Do you ever feel inauthentic, like you wear a mask over what you believe you know, or fear, about who you really are? The trinity can help you follow the path to your authentic-self destination.
I read Flip the S.W.I.T.C.H. (How to Turn On and Turn Up Your Mindset) by PJ McClure, The Mindset Maven, which he gives away on his website. I don’t want to spoil your experience of reading PJ’s brilliant book by recounting his content, nor is this a review. But, he did get me thinking about what I consider the trinity of self-realization and authenticity: Attitude, Mindset, and Personal Truth.
Our attitude reflects what we feel, unless we pretend otherwise. We display and use outward factors to demonstrate attitude: facial expressions, body language, comments and specific words, and perhaps actions. An attitude adjustment isn’t just about the outward expression of it; that doesn’t approach what’s underneath it.
A problem arises when anyone attempts to adjust or improve attitude simply by behaving “better” because the improved behaviors may have nothing to do with how they really feel. We can fake a positive attitude or a neutral one to cover negativity, but the result feels inauthentic because the layer underneath that doesn’t support the surface. An attitude that’s consistent—meaning presents itself more often than not—shows others and us what’s at our foundation. To know the foundation, we have to look deeper.
Now I will include something from PJ’s book, but I promise it won’t spoil your read. PJ listed the dictionary definition of mindset as a fixed mental attitude or disposition that predetermines a person’s responses to and interpretations of situations. When I read that, I circled the word “fixed” in my mind, which was backed up soon by PJ stating mindset is definitely not fixed.

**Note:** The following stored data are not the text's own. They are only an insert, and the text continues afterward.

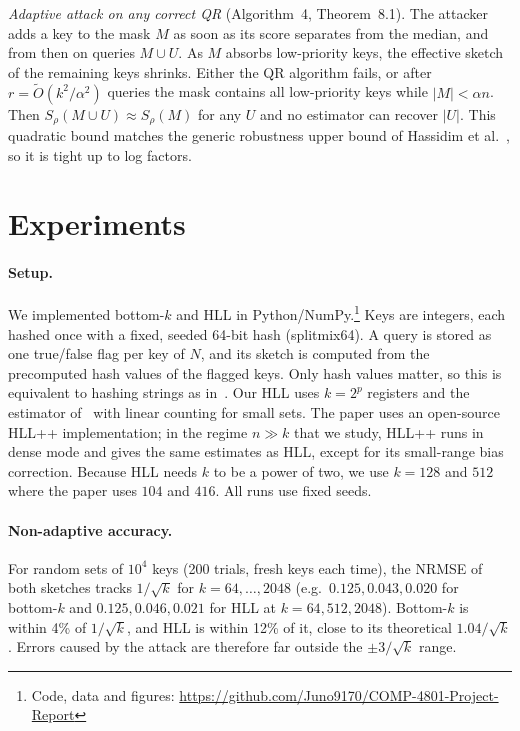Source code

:\documentclass{cccg20}
\begin{document}
\emph{Adaptive attack on any correct QR} (Algorithm~4, Theorem~8.1). The attacker adds a key to the mask $M$ as soon as its score separates from the median, and from then on queries $M\cup U$. As $M$ absorbs low-priority keys, the effective sketch of the remaining keys shrinks. Either the QR algorithm fails, or after $r=\tilde O(k^2/\alpha^2)$ queries the mask contains all low-priority keys while $|M|<\alpha n$. Then $S_\rho(M\cup U)\approx S_\rho(M)$ for any $U$ and no estimator can recover $|U|$. This quadratic bound matches the generic robustness upper bound of Hassidim et al.~\cite{hassidim2020}, so it is tight up to log factors.

\section{Experiments}

\paragraph{Setup.}
We implemented bottom-$k$ and HLL in Python/NumPy.\footnote{Code, data and figures: \url{https://github.com/Juno9170/COMP-4801-Project-Report}} Keys are integers, each hashed once with a fixed, seeded 64-bit hash (splitmix64). A query is stored as one true/false flag per key of $N$, and its sketch is computed from the precomputed hash values of the flagged keys. Only hash values matter, so this is equivalent to hashing strings as in~\cite{ahmadian2024}. Our HLL uses $k=2^p$ registers and the estimator of~\cite{flajolet2007} with linear counting for small sets. The paper uses an open-source HLL++ implementation; in the regime $n\gg k$ that we study, HLL++ runs in dense mode and gives the same estimates as HLL, except for its small-range bias correction. Because HLL needs $k$ to be a power of two, we use $k=128$ and $512$ where the paper uses $104$ and $416$. All runs use fixed seeds.

\paragraph{Non-adaptive accuracy.}
For random sets of $10^4$ keys (200 trials, fresh keys each time), the NRMSE of both sketches tracks $1/\sqrt{k}$ for $k=64,\dots,2048$ (e.g.\ $0.125, 0.043, 0.020$ for bottom-$k$ and $0.125, 0.046, 0.021$ for HLL at $k=64, 512, 2048$). Bottom-$k$ is within 4\% of $1/\sqrt{k}$, and HLL is within 12\% of it, close to its theoretical $1.04/\sqrt{k}$. Errors caused by the attack are therefore far outside the $\pm 3/\sqrt{k}$ range.
\end{document}
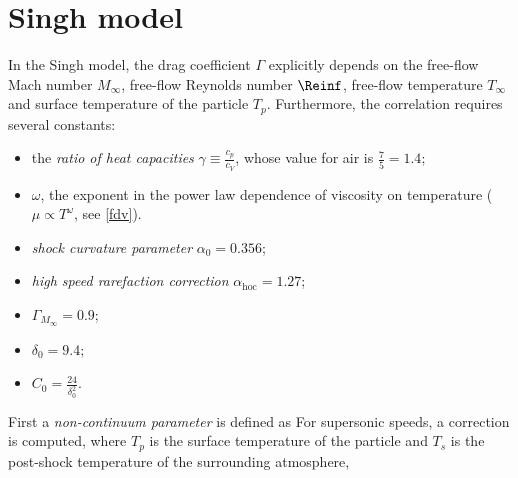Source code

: \section{Singh model} \label{DS}
    In the Singh model, the drag coefficient $\Gamma$ explicitly depends on the
    free-flow Mach number $M_\infty$, free-flow Reynolds number $\Reinf$,
    free-flow temperature $T_\infty$ and surface temperature of the particle $T_p$.
    Furthermore, the correlation requires several constants:
    \begin{itemize}
        \item the \emph{ratio of heat capacities} $\gamma \equiv \frac{c_p}{c_V}$,
            whose value for air is $\frac{7}{5} = \num{1.4}$;
        \item $\omega$, the exponent in the power law dependence
            of viscosity on temperature ($\mu \propto T^\omega$, see \cref{fdv}).
        \item \emph{shock curvature parameter} $\alpha_0 = \num{0.356}$;
        \item \emph{high speed rarefaction correction} $\alpha_\mathrm{hoc} = \num{1.27}$;
        \item \emph{} $\Gamma_{M_\infty} = \num{0.9}$;
        \item \emph{} $\delta_0 = \num{9.4}$;
        \item $C_0 = \frac{24}{\delta_0^2}$.
    \end{itemize}

    First a \emph{non-continuum parameter} is defined as
    For supersonic speeds, a correction is computed,
    where $T_p$ is the surface temperature of the particle and
    $T_s$ is the post-shock temperature of the surrounding atmosphere,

His definition is that mindset is the programmable subconscious framework, which filters input so the conscious mind can respond.
He stated that mindset is made up of the six Elements of Personal Choice and added one more element that features in each of the other six and in the bigger picture of your life that all seven form the foundation for. Your mindset is, ultimately, what you tell yourself about these elements. Your mindset absolutely affects your attitude and your outcomes. Whenever you struggle with success in any area of life, adjusting your attitude won’t create long-lasting, effective shifts; adjusting your mindset will. But sometimes even mindset needs a little something else.
Your personal truth is revealed through finding your head-and-heart alignment about anything and everything in your life that asks for your attention in a particular, even profound way. It’s where you use critical thinking to go deeper into dynamics and motivations rather than stay on the surface of thoughts, words, and actions—of others and your own.
Personal truth is where no conflict between head and heart exists about a particular matter; it’s where integrity lives. It’s where you look at values—what’s most important to you, as well as look for any unspoken or unidentified “rules of engagement” you’ve attached to your values. These rules usually appear as something like, “Validation is important to me. In order to feel validated, I need…” This one is worth working deeply enough to reveal whether your fulfillment needs are realistic or unrealistic. If a need has unrealistic rules attached, life—or certain areas of it—may feel severely emotionally painful for you.
The Trinity in Action
Your personal truth supports your mindset, and mindset results in your dominant attitude. Many people linger in the realm of attitude and seldom venture into the other two realms. If you don’t explore your mindset, you may live in a state of attitude fueled by emotions, and may even feel nothing ever gets resolved—and, indeed, little might. You may live the frustrating life of a reactor, or one immobilized, instead of a responder much of time. PJ’s book, worthy of more than one read, explains mindset and more, if exploring your own feels right for you at this time.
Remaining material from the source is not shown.